* [REQUIRED ACTION]: Gather every line below where "width" appears.

==========

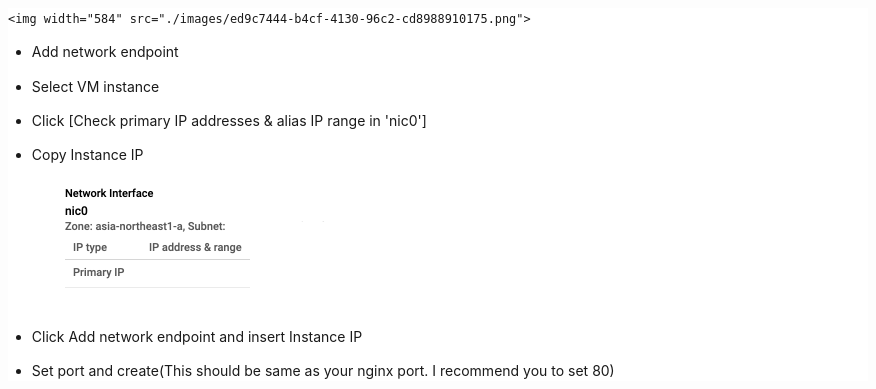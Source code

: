     <img width="584" src="./images/ed9c7444-b4cf-4130-96c2-cd8988910175.png">

  - Add network endpoint
  - Select VM instance
  - Click [Check primary IP addresses & alias IP range in 'nic0']
  - Copy Instance IP

    <img width="443" src="./images/37525e64-09c9-4085-86d5-5a18a73ac722.png">
  - Click Add network endpoint and insert Instance IP
  - Set port and create(This should be same as your nginx port. I recommend you to set 80)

==========

* [EXERCISE RESULT]:
:     <img width="584" src="./images/ed9c7444-b4cf-4130-96c2-cd8988910175.png">
    <img width="443" src="./images/37525e64-09c9-4085-86d5-5a18a73ac722.png">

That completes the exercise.